Living the dream: Arkansas couple didn’t just fantasize about living on a yacht — for over 20 years they did it

Cheryl Baker of Clinton snorkeling at Blue Lagoon, Fiji. Baker and her husband Randy lived and sailed on their boat, Caribee, for over 20 years. (Photo courtesy of Randy Baker)
Cheryl Baker of Clinton snorkeling at Blue Lagoon, Fiji. Baker and her husband Randy lived and sailed on their boat, Caribee, for over 20 years. (Photo courtesy of Randy Baker)

"We've both always had an attraction to the wild places -- to remoteness, isolation, what some would call desolation, especially when it's combined with a diverse and thriving natural environment."

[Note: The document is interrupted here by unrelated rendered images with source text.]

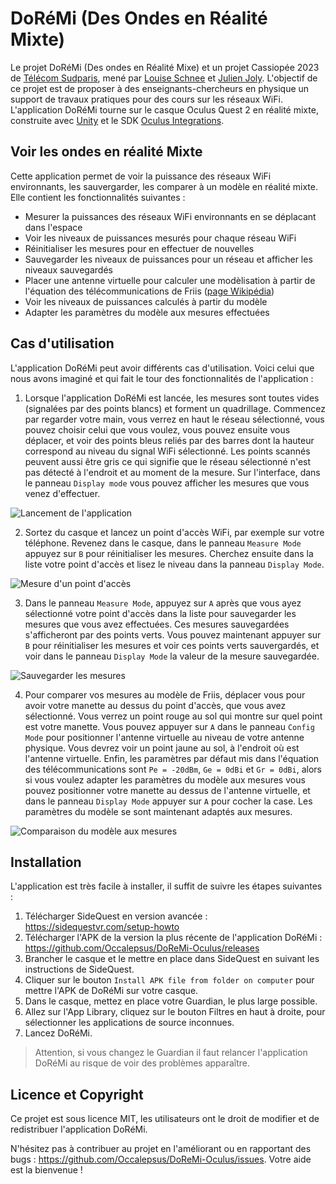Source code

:# DoRéMi (Des Ondes en Réalité Mixte)

Le projet DoRéMi (Des ondes en Réalité Mixe) et un projet Cassiopée 2023 de [Télécom Sudparis](https://www.telecom-sudparis.eu/), mené par
[Louise Schnee](https://github.com/Sherlousch) et [Julien Joly](https://github.com/Occalepsus).
L'objectif de ce projet est de proposer à des enseignants-chercheurs en physique un support de travaux pratiques pour des cours sur les réseaux WiFi. L'application DoRéMi tourne sur le casque Oculus Quest 2 en réalité mixte, construite avec [Unity](https://unity.com/fr) et le SDK [Oculus Integrations](https://assetstore.unity.com/packages/tools/integration/oculus-integration-82022).

## Voir les ondes en réalité Mixte

Cette application permet de voir la puissance des réseaux WiFi environnants, les sauvergarder, les comparer à un modèle en réalité mixte. Elle contient les fonctionnalités suivantes :
- Mesurer la puissances des réseaux WiFi environnants en se déplacant dans l'espace
- Voir les niveaux de puissances mesurés pour chaque réseau WiFi
- Réinitialiser les mesures pour en effectuer de nouvelles
- Sauvegarder les niveaux de puissances pour un réseau et afficher les niveaux sauvegardés
- Placer une antenne virtuelle pour calculer une modèlisation à partir de l'équation des télécommunications de Friis ([page Wikipédia](https://fr.wikipedia.org/wiki/%C3%89quation_des_t%C3%A9l%C3%A9communications))
- Voir les niveaux de puissances calculés à partir du modèle
- Adapter les paramètres du modèle aux mesures effectuées

## Cas d'utilisation

L'application DoRéMi peut avoir différents cas d'utilisation. Voici celui que nous avons imaginé et qui fait le tour des fonctionnalités de l'application :

1. Lorsque l'application DoRéMi est lancée, les mesures sont toutes vides (signalées par des points blancs) et forment un quadrillage. Commencez par regarder votre main, vous verrez en haut le réseau sélectionné, vous pouvez choisir celui que vous voulez, vous pouvez ensuite vous déplacer, et voir des points bleus reliés par des barres dont la hauteur correspond au niveau du signal WiFi sélectionné. Les points scannés peuvent aussi être gris ce qui signifie que le réseau sélectionné n'est pas détecté à l'endroit et au moment de la mesure. Sur l'interface, dans le panneau `Display mode` vous pouvez afficher les mesures que vous venez d'effectuer.

![Lancement de l'application](https://github.com/Occalepsus/DoReMi-Oculus/blob/main/Assets/DoReMi/Screenshots/1-Interface%20et%20premi%C3%A8res%20mesures.png)

2. Sortez du casque et lancez un point d'accès WiFi, par exemple sur votre téléphone. Revenez dans le casque, dans le panneau `Measure Mode` appuyez sur `B` pour réinitialiser les mesures. Cherchez ensuite dans la liste votre point d'accès et lisez le niveau dans la panneau `Display Mode`.

![Mesure d'un point d'accès](https://github.com/Occalepsus/DoReMi-Oculus/blob/main/Assets/DoReMi/Screenshots/2-Mesure%20d'un%20point%20d'acc%C3%A8s.png)

3. Dans le panneau `Measure Mode`, appuyez sur `A` après que vous ayez sélectionné votre point d'accès dans la liste pour sauvegarder les mesures que vous avez effectuées. Ces mesures sauvegardées s'afficheront par des points verts. Vous pouvez maintenant appuyer sur `B` pour réinitialiser les mesures et voir ces points verts sauvergardés, et voir dans le panneau `Display Mode` la valeur de la mesure sauvegardée.

![Sauvegarder les mesures](https://github.com/Occalepsus/DoReMi-Oculus/blob/main/Assets/DoReMi/Screenshots/3-Sauvegarde%20des%20mesures.png)

4. Pour comparer vos mesures au modèle de Friis, déplacer vous pour avoir votre manette au dessus du point d'accès, que vous avez sélectionné. Vous verrez un point rouge au sol qui montre sur quel point est votre manette. Vous pouvez appuyer sur `A` dans le panneau `Config Mode` pour positionner l'antenne virtuelle au niveau de votre antenne physique. Vous devrez voir un point jaune au sol, à l'endroit où est l'antenne virtuelle. Enfin, les paramètres par défaut mis dans l'équation des télécommunications sont `Pe = -20dBm`, `Ge = 0dBi` et `Gr = 0dBi`, alors si vous voulez adapter les paramètres du modèle aux mesures vous pouvez positionner votre manette au dessus de l'antenne virtuelle, et dans le panneau `Display Mode` appuyer sur `A` pour cocher la case. Les paramètres du modèle se sont maintenant adaptés aux mesures.

![Comparaison du modèle aux mesures](https://github.com/Occalepsus/DoReMi-Oculus/blob/main/Assets/DoReMi/Screenshots/4-Comparaison%20du%20mod%C3%A8le%20aux%20mesures.png)

## Installation

L'application est très facile à installer, il suffit de suivre les étapes suivantes :

1. Télécharger SideQuest en version avancée : https://sidequestvr.com/setup-howto
2. Télécharger l'APK de la version la plus récente de l'application DoRéMi : https://github.com/Occalepsus/DoReMi-Oculus/releases
3. Brancher le casque et le mettre en place dans SideQuest en suivant les instructions de SideQuest.
4. Cliquer sur le bouton `Install APK file from folder on computer` pour mettre l'APK de DoRéMi sur votre casque.
5. Dans le casque, mettez en place votre Guardian, le plus large possible.
6. Allez sur l'App Library, cliquez sur le bouton Filtres en haut à droite, pour sélectionner les applications de source inconnues.
7. Lancez DoRéMi.

> Attention, si vous changez le Guardian il faut relancer l'application DoRéMi au risque de voir des problèmes apparaître.

## Licence et Copyright

Ce projet est sous licence MIT, les utilisateurs ont le droit de modifier et de redistribuer l'application DoRéMi.

N'hésitez pas à contribuer au projet en l'améliorant ou en rapportant des bugs : https://github.com/Occalepsus/DoReMi-Oculus/issues. Votre aide est la bienvenue !
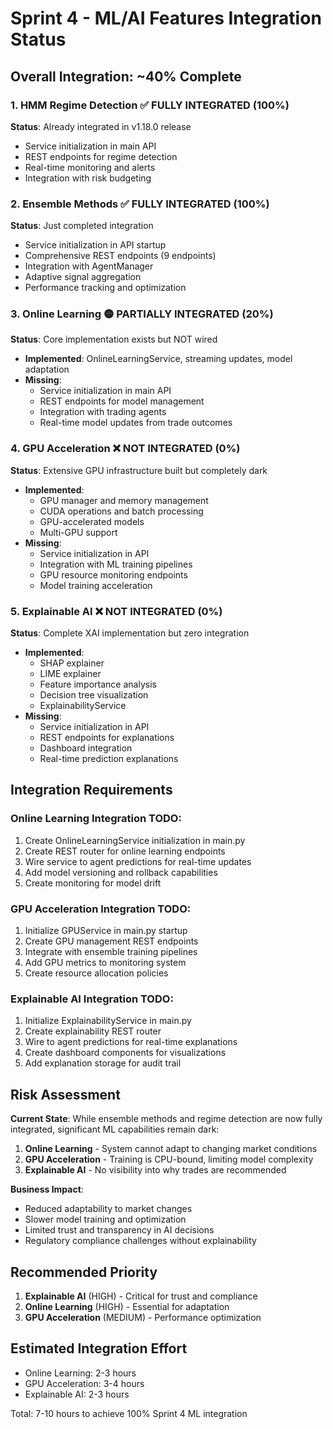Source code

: # Sprint 4 - ML/AI Features Integration Status

## Overall Integration: ~40% Complete

### 1. HMM Regime Detection ✅ FULLY INTEGRATED (100%)
**Status**: Already integrated in v1.18.0 release
- Service initialization in main API
- REST endpoints for regime detection
- Real-time monitoring and alerts
- Integration with risk budgeting

### 2. Ensemble Methods ✅ FULLY INTEGRATED (100%)
**Status**: Just completed integration
- Service initialization in API startup
- Comprehensive REST endpoints (9 endpoints)
- Integration with AgentManager
- Adaptive signal aggregation
- Performance tracking and optimization

### 3. Online Learning 🟡 PARTIALLY INTEGRATED (20%)
**Status**: Core implementation exists but NOT wired
- **Implemented**: OnlineLearningService, streaming updates, model adaptation
- **Missing**: 
  - Service initialization in main API
  - REST endpoints for model management
  - Integration with trading agents
  - Real-time model updates from trade outcomes

### 4. GPU Acceleration ❌ NOT INTEGRATED (0%)
**Status**: Extensive GPU infrastructure built but completely dark
- **Implemented**: 
  - GPU manager and memory management
  - CUDA operations and batch processing
  - GPU-accelerated models
  - Multi-GPU support
- **Missing**:
  - Service initialization in API
  - Integration with ML training pipelines
  - GPU resource monitoring endpoints
  - Model training acceleration

### 5. Explainable AI ❌ NOT INTEGRATED (0%)
**Status**: Complete XAI implementation but zero integration
- **Implemented**:
  - SHAP explainer
  - LIME explainer
  - Feature importance analysis
  - Decision tree visualization
  - ExplainabilityService
- **Missing**:
  - Service initialization in API
  - REST endpoints for explanations
  - Dashboard integration
  - Real-time prediction explanations

## Integration Requirements

### Online Learning Integration TODO:
1. Create OnlineLearningService initialization in main.py
2. Create REST router for online learning endpoints
3. Wire service to agent predictions for real-time updates
4. Add model versioning and rollback capabilities
5. Create monitoring for model drift

### GPU Acceleration Integration TODO:
1. Initialize GPUService in main.py startup
2. Create GPU management REST endpoints
3. Integrate with ensemble training pipelines
4. Add GPU metrics to monitoring system
5. Create resource allocation policies

### Explainable AI Integration TODO:
1. Initialize ExplainabilityService in main.py
2. Create explainability REST router
3. Wire to agent predictions for real-time explanations
4. Create dashboard components for visualizations
5. Add explanation storage for audit trail

## Risk Assessment

**Current State**: While ensemble methods and regime detection are now fully integrated, significant ML capabilities remain dark:

1. **Online Learning** - System cannot adapt to changing market conditions
2. **GPU Acceleration** - Training is CPU-bound, limiting model complexity
3. **Explainable AI** - No visibility into why trades are recommended

**Business Impact**: 
- Reduced adaptability to market changes
- Slower model training and optimization
- Limited trust and transparency in AI decisions
- Regulatory compliance challenges without explainability

## Recommended Priority

1. **Explainable AI** (HIGH) - Critical for trust and compliance
2. **Online Learning** (HIGH) - Essential for adaptation
3. **GPU Acceleration** (MEDIUM) - Performance optimization

## Estimated Integration Effort

- Online Learning: 2-3 hours
- GPU Acceleration: 3-4 hours
- Explainable AI: 2-3 hours

Total: 7-10 hours to achieve 100% Sprint 4 ML integration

-- Randy Baker, Half Fast: (mis) Adventures in Slowly Sailing around (on) the World

CHOCTAW -- At their home a few miles south of Clinton, Randy and Cheryl Baker have a yard, a carport and a driveway. They have a small storage building out back, and if they need groceries they can drive to Walmart.

It was not always like this.

For over 20 years the Bakers, who grew up in Clinton, lived aboard Caribee, a 32-foot sailing yacht. Instead of a yard, they had the Caribbean Sea, the Gulf of Mexico or the South Pacific. When they needed something to eat, they caught fish or took their dinghy ashore to pick up supplies in whatever town or island they were anchored near.

Instead of clocking in for a 40-hour week, the Bakers worked intermittently and took care of Caribee.

Their neighbors and friends were fellow "cruisers," a subculture of sailors who lived aboard their boats and sailed wherever their whims took them. In the Bakers' case, this meant Tahiti, Fiji, the Cayman Islands, Panama, the Virgin Islands, Turks and Caicos, the Dominican Republic, Jamaica, Belize and other far-flung locales.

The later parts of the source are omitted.